Interest rate increases affect a variety of industries in different ways, and long-term investors looking for attractive entry points for interest-sensitive names should consider the following two investment strategies when searching for how to play the most recent interest rate increases by the Bank of Canada.
Option #1
As Warren Buffett famously said, “…be fearful when others are greedy, and greedy when others are fearful.” This statement is very relevant today, as Canadian investors have sold off the utilities sector as a whole, providing long-term conservative investors with an attractive entry point at current levels.
An option always available to investors is to average down and continue buying firms they believe will outperform in the long run on short-term weakness. Companies such as Algonquin Power & Utilities Corp. (TSX:AQN)(NYSE:AQN) and Fortis Inc. (TSX:FTS)(NYSE:FTS) have sold off slightly from their peaks and are likely to continue climbing should the Canadian dollar drop or the Bank of Canada fail to raise rates, or both.
Option #2
For investors holding an interest-sensitive name such as Algonquin Power or Fortis, the recent hikes by the Bank of Canada have been an unwelcome surprise.
The interest rate risk with respect to a company such as Algonquin Power is exacerbated by the fact that this company’s dividend is denominated in U.S. dollars, making a rising Canadian dollar due to the recent rate hikes by the Bank of Canada doubly lousy for shareholders.

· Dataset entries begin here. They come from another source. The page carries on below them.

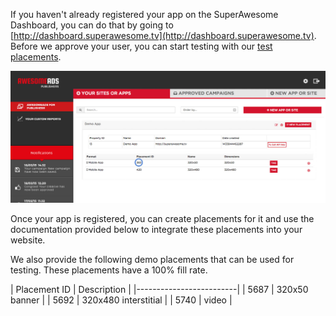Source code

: If you haven't already registered your app on the SuperAwesome Dashboard, you can do that by going to [http://dashboard.superawesome.tv](http://dashboard.superawesome.tv). 
Before we approve your user, you can start testing with our [test placements](/docs/websdk/02%20Testing%20Placements).

![](img/01.Dashboard.png "Registering an app on the dashboard")

Once your app is registered, you can create placements for it and use the documentation provided below to integrate these placements into your website.

We also provide the following demo placements that can be used for testing. These placements have a 100% fill rate.

| Placement ID | Description |
|-------------------------|
| 5687 | 320x50 banner |
| 5692 | 320x480 interstitial |
| 5740 | video |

Canadian investors who are worried about the potential for additional interest rate hikes from the Bank of Canada and believe the Canadian dollar may continue to appreciate can purchase shares of Algonquin Power on the New York Exchange, effectively hedging out some of the risk associated with a rising Canadian dollar trend which is expected to continue. Looking at the three-month charts of AQN on the Canadian and American exchanges shows quite a different story due primarily to exchange rate differences.

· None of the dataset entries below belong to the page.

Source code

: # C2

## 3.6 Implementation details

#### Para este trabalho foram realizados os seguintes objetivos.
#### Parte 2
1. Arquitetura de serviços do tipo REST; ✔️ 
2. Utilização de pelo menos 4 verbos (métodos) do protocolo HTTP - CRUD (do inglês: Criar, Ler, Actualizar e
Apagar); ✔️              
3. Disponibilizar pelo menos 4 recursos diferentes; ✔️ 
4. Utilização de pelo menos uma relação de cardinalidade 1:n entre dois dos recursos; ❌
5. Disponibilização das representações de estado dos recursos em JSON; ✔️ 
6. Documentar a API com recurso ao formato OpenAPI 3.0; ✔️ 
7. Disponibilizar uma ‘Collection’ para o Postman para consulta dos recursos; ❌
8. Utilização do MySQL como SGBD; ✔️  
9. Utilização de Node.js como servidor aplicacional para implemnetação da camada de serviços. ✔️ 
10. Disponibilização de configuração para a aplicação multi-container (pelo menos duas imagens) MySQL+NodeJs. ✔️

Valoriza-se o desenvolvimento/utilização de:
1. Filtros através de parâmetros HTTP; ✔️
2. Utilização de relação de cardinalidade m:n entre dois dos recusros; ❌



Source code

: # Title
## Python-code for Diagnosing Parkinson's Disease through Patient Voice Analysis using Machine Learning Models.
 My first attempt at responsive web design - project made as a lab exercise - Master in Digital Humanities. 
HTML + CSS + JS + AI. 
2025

Shares traded on the U.S. exchange have outperformed their Canadian counterparts of late due, in part, to a weakening U.S. dollar relative to a basket of global currencies. Whether or not this trend continues, by holding shares on both sides of the border, an investor can effectively hedge out a significant percentage of the currency-related risk which is closely tied to interest rates.
Bottom line
Buying more shares on the Canadian exchange and doubling down, or buying additional shares on the New York exchange are strategies that each have their own potential pitfalls. As always, consult an investment advisor before making any large investment decisions or incorporating any new strategies into a given portfolio.
Stay Foolish, my friends.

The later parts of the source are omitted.